EXERCISE PROMPT => Using the listing below, set down each line from the line containing "## 41 1285.5412" through the line containing "MS2 spectra with", both ends included, exactly and with nothing added.

GIVEN RECORDS =>

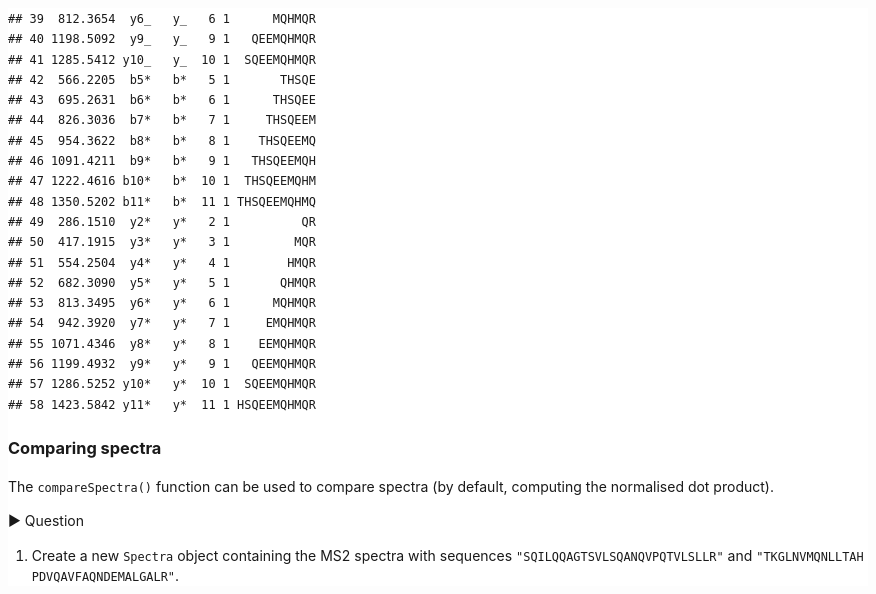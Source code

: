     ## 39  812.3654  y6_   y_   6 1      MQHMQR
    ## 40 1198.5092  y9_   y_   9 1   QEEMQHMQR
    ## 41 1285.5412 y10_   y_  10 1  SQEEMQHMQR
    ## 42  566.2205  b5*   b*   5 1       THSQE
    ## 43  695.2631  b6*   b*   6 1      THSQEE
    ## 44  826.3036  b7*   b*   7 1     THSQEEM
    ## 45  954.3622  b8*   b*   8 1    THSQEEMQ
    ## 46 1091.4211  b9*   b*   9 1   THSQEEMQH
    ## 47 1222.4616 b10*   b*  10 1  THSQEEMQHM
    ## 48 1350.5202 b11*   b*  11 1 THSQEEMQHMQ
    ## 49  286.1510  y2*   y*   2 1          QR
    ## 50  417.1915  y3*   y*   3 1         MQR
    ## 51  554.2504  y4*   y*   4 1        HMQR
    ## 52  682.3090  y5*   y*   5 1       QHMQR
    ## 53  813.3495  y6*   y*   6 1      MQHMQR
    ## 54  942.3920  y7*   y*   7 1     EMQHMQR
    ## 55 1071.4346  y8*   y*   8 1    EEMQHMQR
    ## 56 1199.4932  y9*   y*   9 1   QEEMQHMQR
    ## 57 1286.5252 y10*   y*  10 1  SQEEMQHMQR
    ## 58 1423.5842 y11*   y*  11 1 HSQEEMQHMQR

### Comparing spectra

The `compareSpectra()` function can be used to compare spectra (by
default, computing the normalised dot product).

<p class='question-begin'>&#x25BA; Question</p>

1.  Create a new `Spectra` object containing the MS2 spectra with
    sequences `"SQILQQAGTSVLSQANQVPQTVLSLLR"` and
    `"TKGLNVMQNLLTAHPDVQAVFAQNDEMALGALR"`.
* * *
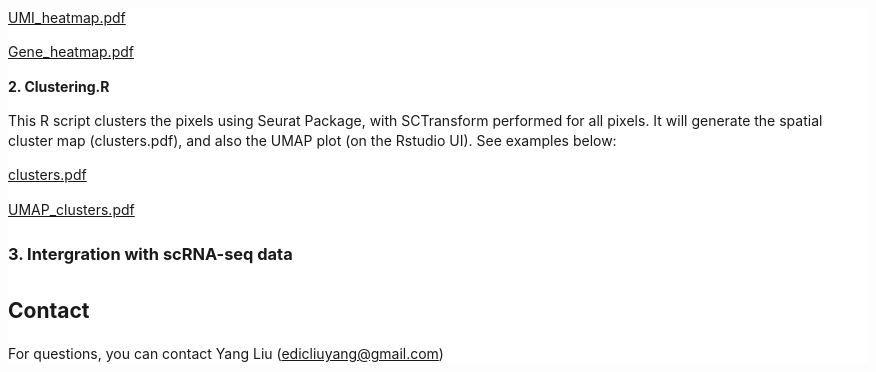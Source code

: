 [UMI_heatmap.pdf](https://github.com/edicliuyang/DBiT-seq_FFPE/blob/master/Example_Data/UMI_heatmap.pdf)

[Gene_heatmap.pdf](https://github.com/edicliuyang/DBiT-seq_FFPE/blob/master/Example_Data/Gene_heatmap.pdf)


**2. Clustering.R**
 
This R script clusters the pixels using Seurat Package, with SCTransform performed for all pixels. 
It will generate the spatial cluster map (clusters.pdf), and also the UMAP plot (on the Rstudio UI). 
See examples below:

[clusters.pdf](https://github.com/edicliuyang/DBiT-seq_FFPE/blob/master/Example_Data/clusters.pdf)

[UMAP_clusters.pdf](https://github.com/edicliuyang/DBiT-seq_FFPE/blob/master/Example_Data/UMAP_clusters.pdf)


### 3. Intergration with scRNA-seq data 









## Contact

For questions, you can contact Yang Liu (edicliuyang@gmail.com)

RESPONSE =>
    ## 41 1285.5412 y10_   y_  10 1  SQEEMQHMQR
    ## 42  566.2205  b5*   b*   5 1       THSQE
    ## 43  695.2631  b6*   b*   6 1      THSQEE
    ## 44  826.3036  b7*   b*   7 1     THSQEEM
    ## 45  954.3622  b8*   b*   8 1    THSQEEMQ
    ## 46 1091.4211  b9*   b*   9 1   THSQEEMQH
    ## 47 1222.4616 b10*   b*  10 1  THSQEEMQHM
    ## 48 1350.5202 b11*   b*  11 1 THSQEEMQHMQ
    ## 49  286.1510  y2*   y*   2 1          QR
    ## 50  417.1915  y3*   y*   3 1         MQR
    ## 51  554.2504  y4*   y*   4 1        HMQR
    ## 52  682.3090  y5*   y*   5 1       QHMQR
    ## 53  813.3495  y6*   y*   6 1      MQHMQR
    ## 54  942.3920  y7*   y*   7 1     EMQHMQR
    ## 55 1071.4346  y8*   y*   8 1    EEMQHMQR
    ## 56 1199.4932  y9*   y*   9 1   QEEMQHMQR
    ## 57 1286.5252 y10*   y*  10 1  SQEEMQHMQR
    ## 58 1423.5842 y11*   y*  11 1 HSQEEMQHMQR

### Comparing spectra

The `compareSpectra()` function can be used to compare spectra (by
default, computing the normalised dot product).

<p class='question-begin'>&#x25BA; Question</p>

1.  Create a new `Spectra` object containing the MS2 spectra with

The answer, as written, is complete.